European Council President Donald Tusk said on Sunday he had spoken to May by phone ahead of what he said was “an important week for the fate of Brexit”.
The strongest opposition to May’s deal centres around the so-called backstop, an insurance policy designed to prevent a hard border between EU member Ireland and British-ruled Northern Ireland.
Brexit supporters and May’s nominal allies in Northern Ireland’s Democratic Unionist Party (DUP) say it could leave Britain forced to accept EU regulations indefinitely, or Northern Ireland treated differently from the rest of the United Kingdom.
EU supporters say Britain would become little more than a rule-taker, offering the worst of all worlds.
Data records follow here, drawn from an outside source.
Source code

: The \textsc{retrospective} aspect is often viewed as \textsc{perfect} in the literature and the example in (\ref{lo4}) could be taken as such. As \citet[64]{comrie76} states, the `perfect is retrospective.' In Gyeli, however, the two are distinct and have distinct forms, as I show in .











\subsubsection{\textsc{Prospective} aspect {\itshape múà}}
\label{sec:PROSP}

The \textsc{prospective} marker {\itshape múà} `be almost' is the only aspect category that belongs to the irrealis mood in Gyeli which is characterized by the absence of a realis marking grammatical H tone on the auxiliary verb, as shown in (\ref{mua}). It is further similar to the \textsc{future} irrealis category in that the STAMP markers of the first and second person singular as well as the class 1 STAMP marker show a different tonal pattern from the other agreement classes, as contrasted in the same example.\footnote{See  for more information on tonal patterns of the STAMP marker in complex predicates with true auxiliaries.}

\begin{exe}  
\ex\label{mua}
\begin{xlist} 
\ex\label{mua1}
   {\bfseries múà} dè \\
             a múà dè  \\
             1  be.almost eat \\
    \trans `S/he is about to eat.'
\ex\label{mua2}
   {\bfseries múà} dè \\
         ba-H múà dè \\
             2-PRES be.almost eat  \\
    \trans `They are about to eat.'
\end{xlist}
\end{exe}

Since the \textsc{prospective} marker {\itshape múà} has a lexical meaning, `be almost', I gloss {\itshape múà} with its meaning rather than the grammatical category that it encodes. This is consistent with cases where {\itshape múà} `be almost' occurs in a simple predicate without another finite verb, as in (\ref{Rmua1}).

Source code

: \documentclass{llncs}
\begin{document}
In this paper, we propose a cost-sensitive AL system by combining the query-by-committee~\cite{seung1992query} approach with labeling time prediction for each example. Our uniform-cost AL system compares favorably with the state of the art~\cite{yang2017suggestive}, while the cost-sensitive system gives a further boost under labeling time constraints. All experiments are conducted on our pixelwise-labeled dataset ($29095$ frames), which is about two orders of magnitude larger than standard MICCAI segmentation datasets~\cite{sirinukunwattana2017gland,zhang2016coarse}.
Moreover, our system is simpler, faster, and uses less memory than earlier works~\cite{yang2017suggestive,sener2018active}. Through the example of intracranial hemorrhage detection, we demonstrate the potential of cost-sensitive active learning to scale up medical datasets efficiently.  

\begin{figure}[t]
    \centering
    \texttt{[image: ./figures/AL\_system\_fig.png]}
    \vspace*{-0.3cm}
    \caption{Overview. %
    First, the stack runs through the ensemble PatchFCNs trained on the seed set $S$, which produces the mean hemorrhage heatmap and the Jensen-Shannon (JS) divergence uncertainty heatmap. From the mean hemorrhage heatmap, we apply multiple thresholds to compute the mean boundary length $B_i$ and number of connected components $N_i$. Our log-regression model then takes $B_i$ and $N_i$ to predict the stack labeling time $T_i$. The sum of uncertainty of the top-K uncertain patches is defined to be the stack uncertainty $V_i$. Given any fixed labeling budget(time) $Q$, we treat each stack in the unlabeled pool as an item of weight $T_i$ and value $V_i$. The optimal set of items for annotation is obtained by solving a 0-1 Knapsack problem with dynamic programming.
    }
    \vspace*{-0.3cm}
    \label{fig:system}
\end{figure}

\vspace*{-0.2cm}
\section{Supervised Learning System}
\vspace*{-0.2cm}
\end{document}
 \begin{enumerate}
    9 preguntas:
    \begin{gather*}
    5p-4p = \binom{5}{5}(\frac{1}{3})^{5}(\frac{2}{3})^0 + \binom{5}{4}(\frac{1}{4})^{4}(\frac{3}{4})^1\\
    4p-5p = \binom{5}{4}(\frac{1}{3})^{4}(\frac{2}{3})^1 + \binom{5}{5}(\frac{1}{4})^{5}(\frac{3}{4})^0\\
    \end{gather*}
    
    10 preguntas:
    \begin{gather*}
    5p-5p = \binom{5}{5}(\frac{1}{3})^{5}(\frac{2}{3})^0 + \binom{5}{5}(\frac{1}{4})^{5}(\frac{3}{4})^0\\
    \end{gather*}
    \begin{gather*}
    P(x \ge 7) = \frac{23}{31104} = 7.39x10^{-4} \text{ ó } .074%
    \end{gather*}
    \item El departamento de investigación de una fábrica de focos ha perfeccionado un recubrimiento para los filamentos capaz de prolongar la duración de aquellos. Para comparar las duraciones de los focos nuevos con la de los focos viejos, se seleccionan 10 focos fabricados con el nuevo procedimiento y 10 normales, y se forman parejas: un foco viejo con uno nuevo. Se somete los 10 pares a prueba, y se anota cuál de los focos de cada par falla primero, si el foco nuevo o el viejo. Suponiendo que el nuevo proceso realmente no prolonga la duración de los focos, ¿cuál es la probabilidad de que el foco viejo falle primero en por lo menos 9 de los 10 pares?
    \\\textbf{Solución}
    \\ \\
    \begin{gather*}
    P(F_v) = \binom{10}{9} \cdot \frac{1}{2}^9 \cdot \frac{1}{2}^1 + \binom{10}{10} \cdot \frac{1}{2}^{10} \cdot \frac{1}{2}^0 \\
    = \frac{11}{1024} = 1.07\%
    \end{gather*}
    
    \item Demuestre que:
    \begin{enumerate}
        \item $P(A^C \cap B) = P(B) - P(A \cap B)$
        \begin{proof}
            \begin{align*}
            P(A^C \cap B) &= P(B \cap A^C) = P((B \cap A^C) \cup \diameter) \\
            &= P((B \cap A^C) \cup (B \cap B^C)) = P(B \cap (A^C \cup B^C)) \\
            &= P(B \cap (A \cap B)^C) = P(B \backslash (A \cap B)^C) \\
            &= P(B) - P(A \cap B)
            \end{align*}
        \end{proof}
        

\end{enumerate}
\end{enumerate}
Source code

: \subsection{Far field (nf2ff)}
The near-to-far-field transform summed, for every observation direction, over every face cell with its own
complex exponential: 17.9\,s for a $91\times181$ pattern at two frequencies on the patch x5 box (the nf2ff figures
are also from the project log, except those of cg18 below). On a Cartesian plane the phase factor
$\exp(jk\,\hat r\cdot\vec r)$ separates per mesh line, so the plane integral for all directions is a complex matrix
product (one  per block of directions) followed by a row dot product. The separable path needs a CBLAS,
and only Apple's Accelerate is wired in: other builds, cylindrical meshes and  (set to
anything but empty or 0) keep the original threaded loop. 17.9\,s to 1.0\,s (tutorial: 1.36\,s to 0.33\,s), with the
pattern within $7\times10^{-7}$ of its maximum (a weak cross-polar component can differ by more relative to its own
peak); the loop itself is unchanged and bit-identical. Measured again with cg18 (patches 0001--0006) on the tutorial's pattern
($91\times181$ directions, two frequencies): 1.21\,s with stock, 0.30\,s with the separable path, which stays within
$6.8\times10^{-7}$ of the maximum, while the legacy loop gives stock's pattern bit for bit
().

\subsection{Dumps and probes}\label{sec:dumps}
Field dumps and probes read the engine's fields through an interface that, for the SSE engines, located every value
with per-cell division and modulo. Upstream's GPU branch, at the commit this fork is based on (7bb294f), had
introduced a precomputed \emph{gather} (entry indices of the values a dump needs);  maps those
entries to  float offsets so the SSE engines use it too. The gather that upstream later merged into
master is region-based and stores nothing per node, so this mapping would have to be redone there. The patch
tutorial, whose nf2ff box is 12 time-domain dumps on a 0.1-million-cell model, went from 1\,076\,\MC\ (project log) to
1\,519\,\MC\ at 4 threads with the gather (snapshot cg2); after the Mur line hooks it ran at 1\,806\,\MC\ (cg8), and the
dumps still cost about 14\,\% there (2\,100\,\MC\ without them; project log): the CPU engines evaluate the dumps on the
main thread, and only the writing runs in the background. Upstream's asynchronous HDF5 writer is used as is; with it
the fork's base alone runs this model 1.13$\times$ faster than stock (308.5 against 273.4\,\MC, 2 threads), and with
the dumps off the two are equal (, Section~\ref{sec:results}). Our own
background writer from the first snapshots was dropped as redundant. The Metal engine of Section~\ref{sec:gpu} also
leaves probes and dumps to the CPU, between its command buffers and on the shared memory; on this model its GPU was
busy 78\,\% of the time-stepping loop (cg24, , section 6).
Several MPs, including DUP deputy leader Nigel Dodds, former Brexit minister Dominic Raab and former work and pensions minister Esther McVey, on Sunday called for May to go back to Brussels and seek to renegotiate the deal.
Former foreign secretary Boris Johnson, a leading Brexit campaigner, said MPs on all sides were united against the backstop and losing the vote in parliament would give May a mandate to ask the EU to remove it from the deal.
“Nothing is over until it is over,” he told BBC TV.
“If the prime minister is able to go back to Brussels this week and say I’m afraid that the Irish backstop solution that you have come up with is very unpopular … they will listen.”
“GRAVE UNCERTAINTY”
In the latest blow to her efforts to win parliament’s backing, May’s deal was condemned as “a huge step into the unknown” by a cross-party committee of lawmakers.
But in an interview in the Mail on Sunday, May said the choice was her deal or the risk of “grave uncertainty” for Britain and the chance of either no deal or no Brexit.
Ahead of the vote, the EU’s top court will say on Monday whether Britain can unilaterally halt its exit from the EU, due to take place on March 29, 2019.
May said rejecting her deal would also risk the opposition Labour Party getting into power. Labour, who could seek to take control by calling a vote of no confidence in the government, said on Sunday they were ready to form a minority administration.
May also risks being ousted by her own MPs.
Leading pro-Brexit Conservative Jacob Rees-Mogg, who has previously called for a leadership contest, wrote in the Mail on Sunday that May should stand down, whether her deal is defeated in parliament’s House of Commons or she seeks to delay the vote.
“The humiliation of avoiding a Commons vote is as much a reason for her departure as defeat in an actual vote,” he said.
But Johnson, who is seen as a possible successor to May, said she could stay on and go back to the EU to renegotiate the deal if she loses the vote.